### Source information:
══════════

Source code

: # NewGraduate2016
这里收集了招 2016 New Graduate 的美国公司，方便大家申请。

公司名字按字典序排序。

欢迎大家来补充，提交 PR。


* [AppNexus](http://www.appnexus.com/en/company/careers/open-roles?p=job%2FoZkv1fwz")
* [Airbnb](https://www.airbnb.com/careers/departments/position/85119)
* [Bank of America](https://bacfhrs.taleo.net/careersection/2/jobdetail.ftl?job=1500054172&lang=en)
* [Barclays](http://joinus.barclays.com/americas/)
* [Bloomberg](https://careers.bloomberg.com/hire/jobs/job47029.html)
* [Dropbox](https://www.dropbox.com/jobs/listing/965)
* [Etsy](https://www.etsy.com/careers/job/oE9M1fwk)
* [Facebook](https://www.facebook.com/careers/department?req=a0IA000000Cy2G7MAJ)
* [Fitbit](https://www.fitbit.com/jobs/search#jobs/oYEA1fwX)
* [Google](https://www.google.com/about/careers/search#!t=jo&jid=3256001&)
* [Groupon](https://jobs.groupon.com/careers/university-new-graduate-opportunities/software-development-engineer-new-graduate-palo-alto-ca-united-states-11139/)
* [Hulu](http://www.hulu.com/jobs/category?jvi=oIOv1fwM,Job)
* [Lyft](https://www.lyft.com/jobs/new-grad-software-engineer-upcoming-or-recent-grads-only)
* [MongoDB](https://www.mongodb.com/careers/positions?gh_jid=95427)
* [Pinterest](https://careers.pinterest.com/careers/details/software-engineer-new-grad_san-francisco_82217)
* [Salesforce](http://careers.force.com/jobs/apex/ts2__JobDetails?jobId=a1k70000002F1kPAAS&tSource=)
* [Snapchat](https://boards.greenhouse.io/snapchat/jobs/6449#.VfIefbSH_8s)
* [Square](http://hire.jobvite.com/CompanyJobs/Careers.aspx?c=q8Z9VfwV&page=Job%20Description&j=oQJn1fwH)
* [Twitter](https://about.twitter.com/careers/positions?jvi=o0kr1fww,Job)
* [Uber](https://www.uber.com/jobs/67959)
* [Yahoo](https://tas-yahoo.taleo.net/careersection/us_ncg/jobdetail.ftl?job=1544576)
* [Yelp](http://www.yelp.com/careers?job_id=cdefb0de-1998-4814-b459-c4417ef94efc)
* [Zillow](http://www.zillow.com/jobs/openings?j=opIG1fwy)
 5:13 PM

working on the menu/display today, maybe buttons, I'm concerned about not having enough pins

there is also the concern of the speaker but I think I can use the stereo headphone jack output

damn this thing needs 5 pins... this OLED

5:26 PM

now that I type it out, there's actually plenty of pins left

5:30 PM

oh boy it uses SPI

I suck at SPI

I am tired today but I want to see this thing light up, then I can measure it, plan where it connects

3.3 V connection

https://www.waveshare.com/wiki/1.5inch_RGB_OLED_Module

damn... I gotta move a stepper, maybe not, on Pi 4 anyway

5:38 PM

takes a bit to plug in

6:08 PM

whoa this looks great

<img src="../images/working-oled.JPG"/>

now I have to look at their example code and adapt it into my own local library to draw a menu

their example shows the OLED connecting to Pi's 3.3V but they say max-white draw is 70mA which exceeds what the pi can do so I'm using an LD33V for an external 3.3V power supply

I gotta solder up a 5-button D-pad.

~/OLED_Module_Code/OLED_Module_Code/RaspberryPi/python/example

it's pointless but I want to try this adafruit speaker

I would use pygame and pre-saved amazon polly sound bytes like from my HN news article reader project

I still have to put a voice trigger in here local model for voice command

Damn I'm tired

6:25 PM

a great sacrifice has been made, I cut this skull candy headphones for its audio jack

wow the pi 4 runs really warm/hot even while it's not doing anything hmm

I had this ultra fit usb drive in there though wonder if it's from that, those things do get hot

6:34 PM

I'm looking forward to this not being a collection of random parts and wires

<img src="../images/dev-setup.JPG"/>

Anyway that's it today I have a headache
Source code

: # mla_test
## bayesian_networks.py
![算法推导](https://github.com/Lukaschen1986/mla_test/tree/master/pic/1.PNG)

══════════

### Work to be completed:
Check each line of the data above for the word "that" and say how many lines contain it, giving nothing besides the number.

### Answer box:
3